I know that Walmart is responsible for the demise of many small businesses. And I know they’re terrible to their employees. That’s why, for many years, I refused to shop there unless I absolutely had no choice. And I was proud of my resolute conscience. Yes, I was spending more for the same stuff somewhere else, but it was a justice issue for me and I figured that a few cents more was a small price to pay for treating people fairly.
Now, I have a confession to make. *deep breath* I’ve been going to Walmart.

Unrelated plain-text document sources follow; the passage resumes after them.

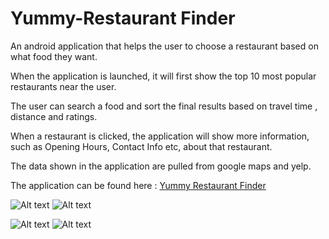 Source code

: 

# Yummy-Restaurant Finder

An android application that helps the user to choose a restaurant based on what food they want. 

When the application is launched, it will first show the top 10 most popular restaurants near the user. 

The user can search a food and sort the final results based on travel time , distance and ratings.

When a restaurant is clicked, the application will show more information, such as Opening Hours, Contact Info etc, about that restaurant.

The data shown in the application are pulled from google maps and yelp.

The application can be found here : [Yummy Restaurant Finder](https://play.google.com/store/apps/details?id=com.restaurant.android.yummy)

![Alt text](https://github.com/amitbinu/yummy-RestaurantFinder/blob/master/pictures/yummy-1.PNG?raw=true "Loading Screen")
  ![Alt text](https://github.com/amitbinu/yummy-RestaurantFinder/blob/master/pictures/yummy-2.PNG?raw=true "Main Screen")

![Alt text](https://github.com/amitbinu/yummy-RestaurantFinder/blob/master/pictures/yummy-4.PNG?raw=true "Results Screen")
  ![Alt text](https://github.com/amitbinu/yummy-RestaurantFinder/blob/master/pictures/yummy-3.PNG?raw=true "Restaurant Screen")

It all started when they tore down my neighborhood supermarket. The original Harris Teeter was just a couple of blocks from the church; it was so convenient that making a regular stop on my way home from work became routine for me. And then someone decided that this lovely old store, that should have been turned into a national landmark, needed to be flattened. In its place, they’re building an all new Harris Teeter that has multiple levels with a Starbucks on the mezzanine looking out at the uptown skyline, and a parking deck. They have assured us that it will open in the spring of 2013 although, when I look at the progress, I find that hard to believe. Anyway, in the meanwhile, all of us HT regulars have been scattered to the winds, blowing in and out of other stores in outlying neighborhoods.
During this time of exile, while I've been biding my time until the day day I can return home again, I have discovered Walmart. Once I got over the shock of entering the store, with each visit, I have become more and more comfortable shopping there. And now I must admit that I have become something I swore I would never be -- a “Walmart Shopper.” No, I’m not proud of this. You have to understand that it’s just something that happened.

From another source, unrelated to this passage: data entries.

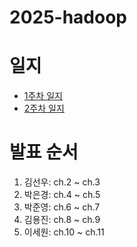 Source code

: # 2025-hadoop

# 일지
- [1주차 일지](https://github.com/LandvibeDev/2025-hadoop/blob/main/study_log/week01.md)
- [2주차 일지](https://github.com/LandvibeDev/2025-hadoop/blob/main/study_log/week02.md)

# 발표 순서
1. 김선우: ch.2 ~ ch.3
2. 박은경: ch.4 ~ ch.5
3. 박준영: ch.6 ~ ch.7
4. 김용진: ch.8 ~ ch.9
5. 이세원: ch.10 ~ ch.11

I have to say that there is one thing about Walmart that keeps sending me back. It’s not really the low prices, or being able to find everything I need under one roof. You can find that elsewhere. (Costco, for example, which also treats their employees well. Although there isn’t one close to me.) But here’s the deal. When I am at home in my dirty sweats. When I look in the mirror to see dark, smudgy raccoon circles under my eyes from the previous day’s mascara. When I haven’t bothered to shower yet, or put on deodorant, or brush my teeth. When my greasy hair looks like I had been tied to the mast of the Andrea Gail just before it went under. When I realize that I have absolutely no business being seen in public, and yet… I’m out of toilet paper. I could take the time necessary to make myself presentable. Or I could just run to Walmart.
And that’s why I shop at Walmart. Because I can walk in the doors looking like a grub worm and still hold my head high. Well, as high as a grub worm is capable of holding its head. But, the point is, I know that no one will judge me for my grubbiness. I’ll fit right in. I mean, really, have you ever looked around at the people you see at Walmart! No, these people are not going to judge me.